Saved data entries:
# # # # #
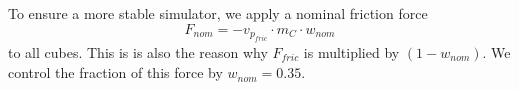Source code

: To ensure a more stable simulator, we apply a nominal friction force
\begin{equation}
F_\textit{nom} = -v_{p_\textit{fric}} \cdot m_C \cdot w_\textit{nom}
\end{equation}
to all cubes.
This is is also the reason why $F_\textit{fric}$ is multiplied by $(1 - w_\textit{nom})$.
We control the fraction of this force by $w_\textit{nom} = 0.35$.


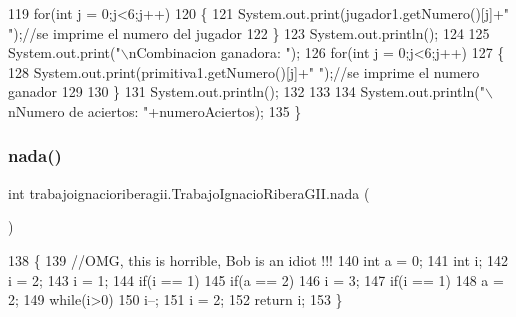 \begin{DoxyCode}
119                 \textcolor{keywordflow}{for}(\textcolor{keywordtype}{int} j = 0;j<6;j++)
120                 \{
121                     System.out.print(jugador1.getNumero()[j]+\textcolor{stringliteral}{" "});\textcolor{comment}{//se imprime el numero del jugador}
122                 \}
123                 System.out.println();
124                 
125                 System.out.print(\textcolor{stringliteral}{"\(\backslash\)nCombinacion ganadora: "});
126                 \textcolor{keywordflow}{for}(\textcolor{keywordtype}{int} j = 0;j<6;j++)
127                 \{
128                     System.out.print(primitiva1.getNumero()[j]+\textcolor{stringliteral}{"  "});\textcolor{comment}{//se imprime el numero ganador}
129                     
130                 \}
131                     System.out.println();
132                 
133                 
134                 System.out.println(\textcolor{stringliteral}{"\(\backslash\)nNumero de aciertos: "}+numeroAciertos);
135         \}
\end{DoxyCode}
\mbox{\label{classtrabajoignacioriberagii_1_1_trabajo_ignacio_ribera_g_i_i_a426bae568b1ab10ba20f9a2c0ed09a46}} 
\subsubsection{\texorpdfstring{nada()}{nada()}}
{\footnotesize\ttfamily int trabajoignacioriberagii.\+Trabajo\+Ignacio\+Ribera\+G\+I\+I.\+nada (\begin{DoxyParamCaption}{ }\end{DoxyParamCaption})\hspace{0.3cm}{\ttfamily [inline]}}


\begin{DoxyCode}
138     \{
139                   \textcolor{comment}{//OMG, this is horrible, Bob is an idiot !!!}
140                 \textcolor{keywordtype}{int} a = 0;
141         \textcolor{keywordtype}{int} i;
142         i = 2;
143         i = 1;
144         \textcolor{keywordflow}{if}(i == 1)
145             \textcolor{keywordflow}{if}(a == 2)
146                 i = 3;
147         \textcolor{keywordflow}{if}(i == 1)
148             a = 2;
149         \textcolor{keywordflow}{while}(i>0)
150         i--;
151         i = 2;
152         \textcolor{keywordflow}{return} i;
153     \}
\end{DoxyCode}


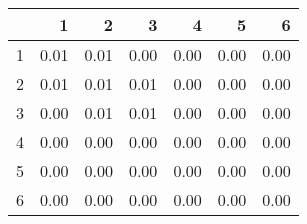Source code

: \begin{table}[ht]
\begin{center}
\begin{tabular}{rrrrrrr}
  \hline
 & 1 & 2 & 3 & 4 & 5 & 6 \\ 
  \hline
1 & 0.01 & 0.01 & 0.00 & 0.00 & 0.00 & 0.00 \\ 
  2 & 0.01 & 0.01 & 0.01 & 0.00 & 0.00 & 0.00 \\ 
  3 & 0.00 & 0.01 & 0.01 & 0.00 & 0.00 & 0.00 \\ 
  4 & 0.00 & 0.00 & 0.00 & 0.00 & 0.00 & 0.00 \\ 
  5 & 0.00 & 0.00 & 0.00 & 0.00 & 0.00 & 0.00 \\ 
  6 & 0.00 & 0.00 & 0.00 & 0.00 & 0.00 & 0.00 \\ 
   \hline
\end{tabular}
\end{center}
\end{table}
# # # # #
* [GOAL OF THE EXERCISE]
Each line of the data that includes "println" should be copied.

* [TASK RESPONSE]
123                 System.out.println();
131                     System.out.println();
134                 System.out.println(\textcolor{stringliteral}{"\(\backslash\)nNumero de aciertos: "}+numeroAciertos);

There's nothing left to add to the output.